» Work to complete
Exactly as they appear, transcribe the entries and skip any pictures.

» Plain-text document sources
==*==
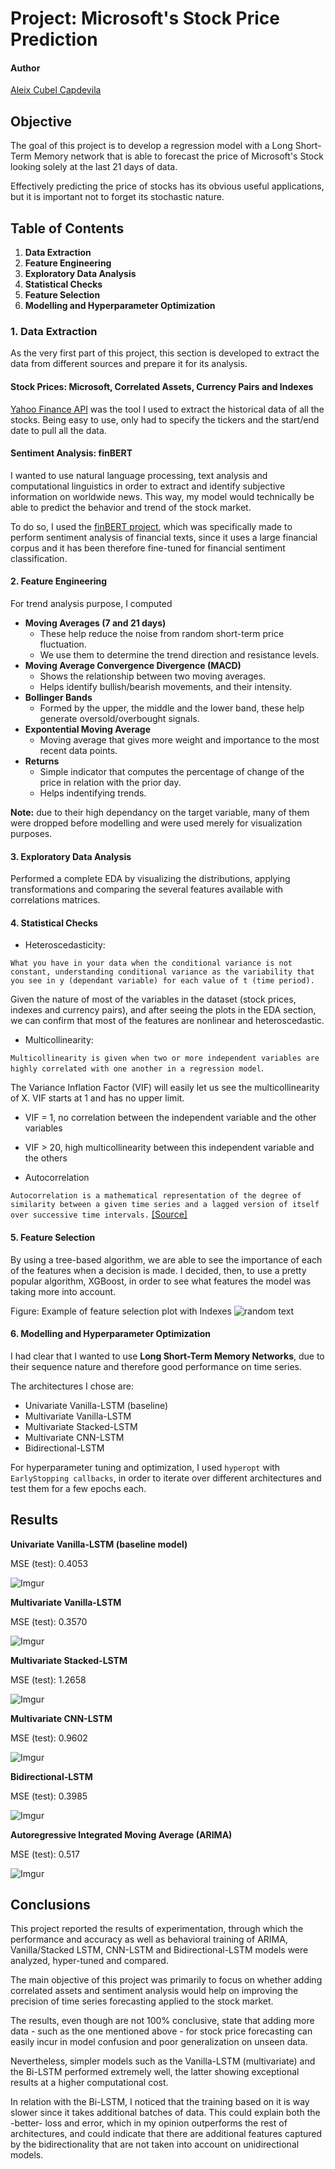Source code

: # Project: Microsoft's Stock Price Prediction

#### Author

[Aleix Cubel Capdevila](https://www.linkedin.com/in/aleix-cubel/)

## Objective

The goal of this project is to develop a regression model with a Long Short-Term Memory network that is able to forecast the price of Microsoft's Stock looking solely at the last 21 days of data.

Effectively predicting the price of stocks has its obvious useful applications, but it is important not to forget its stochastic nature.


## Table of Contents

1. **Data Extraction**
2. **Feature Engineering**
3. **Exploratory Data Analysis**
4. **Statistical Checks**
5. **Feature Selection**
6. **Modelling and Hyperparameter Optimization**


### 1. Data Extraction

As the very first part of this project, this section is developed to extract the data from different sources and prepare it for its analysis.

#### Stock Prices: Microsoft, Correlated Assets, Currency Pairs and Indexes

[Yahoo Finance API](https://pypi.org/project/yfinance/) was the tool I used to extract the historical data of all the stocks. Being easy to use, only had to specify the tickers and the start/end date to pull all the data.

#### Sentiment Analysis: finBERT

I wanted to use natural language processing, text analysis and computational linguistics in order to extract and identify subjective information on worldwide news. This way, my model would technically be able to predict the behavior and trend of the stock market.

To do so, I used the [finBERT project](https://github.com/ProsusAI/finBERT), which was specifically made to perform sentiment analysis of financial texts, since it uses a large financial corpus and it has been therefore fine-tuned for financial sentiment classification.

#### 2. Feature Engineering

For trend analysis purpose, I computed 

- **Moving Averages (7 and 21 days)**
    - These help reduce the noise from random short-term price fluctuation. 
    - We use them to determine the trend direction and resistance levels.
- **Moving Average Convergence Divergence (MACD)**
    - Shows the relationship between two moving averages.
    - Helps identify bullish/bearish movements, and their intensity.
- **Bollinger Bands**
    - Formed by the upper, the middle and the lower band, these help generate oversold/overbought signals.
- **Expontential Moving Average**
    - Moving average that gives more weight and importance to the most recent data points.
- **Returns**
    - Simple indicator that computes the percentage of change of the price in relation with the prior day.
    - Helps indentifying trends.
    
**Note:** due to their high dependancy on the target variable, many of them were dropped before modelling and were used merely for visualization purposes.

#### 3. Exploratory Data Analysis

Performed a complete EDA by visualizing the distributions, applying transformations and comparing the several features available with correlations matrices.


#### 4. Statistical Checks

- Heteroscedasticity: 

`What you have in your data when the conditional variance is not constant, understanding conditional variance as the variability that you see in y (dependant variable) for each value of t (time period).`

Given the nature of most of the variables in the dataset (stock prices, indexes and currency pairs), and after seeing the plots in the EDA section, we can confirm that most of the features are nonlinear and heteroscedastic.

- Multicollinearity:

`Multicollinearity is given when two or more independent variables are highly correlated with one another in a regression model`.

The Variance Inflation Factor (VIF) will easily let us see the multicollinearity of X. VIF starts at 1 and has no upper limit. 

- VIF = 1, no correlation between the independent variable and the other variables
- VIF > 20, high multicollinearity between this independent variable and the others


- Autocorrelation

`Autocorrelation is a mathematical representation of the degree of similarity between a given time series and a lagged version of itself over successive time intervals.` [[Source]](https://www.investopedia.com/terms/a/autocorrelation.asp#:~:text=Autocorrelation%20represents%20the%20degree%20of,itself%20over%20successive%20time%20intervals.&text=An%20autocorrelation%20of%20%2B1%20represents%20a%20perfect%20positive%20correlation%2C%20while,represents%20a%20perfect%20negative%20correlation.)


#### 5. Feature Selection

By using a tree-based algorithm,  we are able to see the importance of each of the features when a decision is made. I decided, then, to use a pretty popular algorithm, XGBoost, in order to see what features the model was taking more into account.

Figure: Example of feature selection plot with Indexes
![random text](https://i.imgur.com/TgBC7pa.png)


#### 6. Modelling and Hyperparameter Optimization

I had clear that I wanted to use **Long Short-Term Memory Networks**, due to their sequence nature and therefore good performance on time series.

The architectures I chose are:
- Univariate Vanilla-LSTM (baseline)
- Multivariate Vanilla-LSTM
- Multivariate Stacked-LSTM
- Multivariate CNN-LSTM
- Bidirectional-LSTM

For hyperparameter tuning and optimization, I used `hyperopt` with `EarlyStopping callbacks`, in order to iterate over different architectures and test them for a few epochs each.


## Results

**Univariate Vanilla-LSTM (baseline model)**

MSE (test): 0.4053

![Imgur](https://imgur.com/HwHMj7X)

**Multivariate Vanilla-LSTM**

MSE (test): 0.3570

![Imgur](https://imgur.com/J0Glu29)

**Multivariate Stacked-LSTM**

MSE (test): 1.2658

![Imgur](https://imgur.com/undefined)

**Multivariate CNN-LSTM**

MSE (test): 0.9602

![Imgur](https://imgur.com/uMRjwho)

**Bidirectional-LSTM**

MSE (test): 0.3985

![Imgur](https://imgur.com/mlKp6AO)

**Autoregressive Integrated Moving Average (ARIMA)**

MSE (test): 0.517 

![Imgur](https://imgur.com/2FMvwBx)


## Conclusions

This project reported the results of experimentation, through which the performance and accuracy as well as behavioral training of ARIMA, Vanilla/Stacked LSTM, CNN-LSTM and Bidirectional-LSTM models were analyzed, hyper-tuned and compared. 

The main objective of this project was primarily to focus on whether adding correlated assets and sentiment analysis would help on improving the precision of time series forecasting applied to the stock market.

The results, even though are not 100% conclusive, state that adding more data - such as the one mentioned above - for stock price forecasting can easily incur in model confusion and poor generalization on unseen data. 

Nevertheless, simpler models such as the Vanilla-LSTM (multivariate) and the Bi-LSTM performed extremely well, the latter showing exceptional results at a higher computational cost.

In relation with the Bi-LSTM, I noticed that the training based on it is way slower since it takes additional batches of data. This could explain both the -better- loss and error, which in my opinion outperforms the rest of architectures, and could indicate that there are additional features captured by the bidirectionality that are not taken into account on unidirectional models.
==*==
» Response
Source code

: # Project: Microsoft's Stock Price Prediction

#### Author

[Aleix Cubel Capdevila](https://www.linkedin.com/in/aleix-cubel/)

## Objective

The goal of this project is to develop a regression model with a Long Short-Term Memory network that is able to forecast the price of Microsoft's Stock looking solely at the last 21 days of data.

Effectively predicting the price of stocks has its obvious useful applications, but it is important not to forget its stochastic nature.


## Table of Contents

1. **Data Extraction**
2. **Feature Engineering**
3. **Exploratory Data Analysis**
4. **Statistical Checks**
5. **Feature Selection**
6. **Modelling and Hyperparameter Optimization**


### 1. Data Extraction

As the very first part of this project, this section is developed to extract the data from different sources and prepare it for its analysis.

#### Stock Prices: Microsoft, Correlated Assets, Currency Pairs and Indexes

[Yahoo Finance API](https://pypi.org/project/yfinance/) was the tool I used to extract the historical data of all the stocks. Being easy to use, only had to specify the tickers and the start/end date to pull all the data.

#### Sentiment Analysis: finBERT

I wanted to use natural language processing, text analysis and computational linguistics in order to extract and identify subjective information on worldwide news. This way, my model would technically be able to predict the behavior and trend of the stock market.

To do so, I used the [finBERT project](https://github.com/ProsusAI/finBERT), which was specifically made to perform sentiment analysis of financial texts, since it uses a large financial corpus and it has been therefore fine-tuned for financial sentiment classification.

#### 2. Feature Engineering

For trend analysis purpose, I computed 

- **Moving Averages (7 and 21 days)**
    - These help reduce the noise from random short-term price fluctuation. 
    - We use them to determine the trend direction and resistance levels.
- **Moving Average Convergence Divergence (MACD)**
    - Shows the relationship between two moving averages.
    - Helps identify bullish/bearish movements, and their intensity.
- **Bollinger Bands**
    - Formed by the upper, the middle and the lower band, these help generate oversold/overbought signals.
- **Expontential Moving Average**
    - Moving average that gives more weight and importance to the most recent data points.
- **Returns**
    - Simple indicator that computes the percentage of change of the price in relation with the prior day.
    - Helps indentifying trends.
    
**Note:** due to their high dependancy on the target variable, many of them were dropped before modelling and were used merely for visualization purposes.

#### 3. Exploratory Data Analysis

Performed a complete EDA by visualizing the distributions, applying transformations and comparing the several features available with correlations matrices.


#### 4. Statistical Checks

- Heteroscedasticity: 

`What you have in your data when the conditional variance is not constant, understanding conditional variance as the variability that you see in y (dependant variable) for each value of t (time period).`

Given the nature of most of the variables in the dataset (stock prices, indexes and currency pairs), and after seeing the plots in the EDA section, we can confirm that most of the features are nonlinear and heteroscedastic.

- Multicollinearity:

`Multicollinearity is given when two or more independent variables are highly correlated with one another in a regression model`.

The Variance Inflation Factor (VIF) will easily let us see the multicollinearity of X. VIF starts at 1 and has no upper limit. 

- VIF = 1, no correlation between the independent variable and the other variables
- VIF > 20, high multicollinearity between this independent variable and the others


- Autocorrelation

`Autocorrelation is a mathematical representation of the degree of similarity between a given time series and a lagged version of itself over successive time intervals.` [[Source]](https://www.investopedia.com/terms/a/autocorrelation.asp#:~:text=Autocorrelation%20represents%20the%20degree%20of,itself%20over%20successive%20time%20intervals.&text=An%20autocorrelation%20of%20%2B1%20represents%20a%20perfect%20positive%20correlation%2C%20while,represents%20a%20perfect%20negative%20correlation.)


#### 5. Feature Selection

By using a tree-based algorithm,  we are able to see the importance of each of the features when a decision is made. I decided, then, to use a pretty popular algorithm, XGBoost, in order to see what features the model was taking more into account.

Figure: Example of feature selection plot with Indexes
![random text](https://i.imgur.com/TgBC7pa.png)


#### 6. Modelling and Hyperparameter Optimization

I had clear that I wanted to use **Long Short-Term Memory Networks**, due to their sequence nature and therefore good performance on time series.

The architectures I chose are:
- Univariate Vanilla-LSTM (baseline)
- Multivariate Vanilla-LSTM
- Multivariate Stacked-LSTM
- Multivariate CNN-LSTM
- Bidirectional-LSTM

For hyperparameter tuning and optimization, I used `hyperopt` with `EarlyStopping callbacks`, in order to iterate over different architectures and test them for a few epochs each.


## Results

**Univariate Vanilla-LSTM (baseline model)**

MSE (test): 0.4053

![Imgur](https://imgur.com/HwHMj7X)

**Multivariate Vanilla-LSTM**

MSE (test): 0.3570

![Imgur](https://imgur.com/J0Glu29)

**Multivariate Stacked-LSTM**

MSE (test): 1.2658

![Imgur](https://imgur.com/undefined)

**Multivariate CNN-LSTM**

MSE (test): 0.9602

![Imgur](https://imgur.com/uMRjwho)

**Bidirectional-LSTM**

MSE (test): 0.3985

![Imgur](https://imgur.com/mlKp6AO)

**Autoregressive Integrated Moving Average (ARIMA)**

MSE (test): 0.517 

![Imgur](https://imgur.com/2FMvwBx)


## Conclusions

This project reported the results of experimentation, through which the performance and accuracy as well as behavioral training of ARIMA, Vanilla/Stacked LSTM, CNN-LSTM and Bidirectional-LSTM models were analyzed, hyper-tuned and compared. 

The main objective of this project was primarily to focus on whether adding correlated assets and sentiment analysis would help on improving the precision of time series forecasting applied to the stock market.

The results, even though are not 100% conclusive, state that adding more data - such as the one mentioned above - for stock price forecasting can easily incur in model confusion and poor generalization on unseen data. 

Nevertheless, simpler models such as the Vanilla-LSTM (multivariate) and the Bi-LSTM performed extremely well, the latter showing exceptional results at a higher computational cost.

In relation with the Bi-LSTM, I noticed that the training based on it is way slower since it takes additional batches of data. This could explain both the -better- loss and error, which in my opinion outperforms the rest of architectures, and could indicate that there are additional features captured by the bidirectionality that are not taken into account on unidirectional models.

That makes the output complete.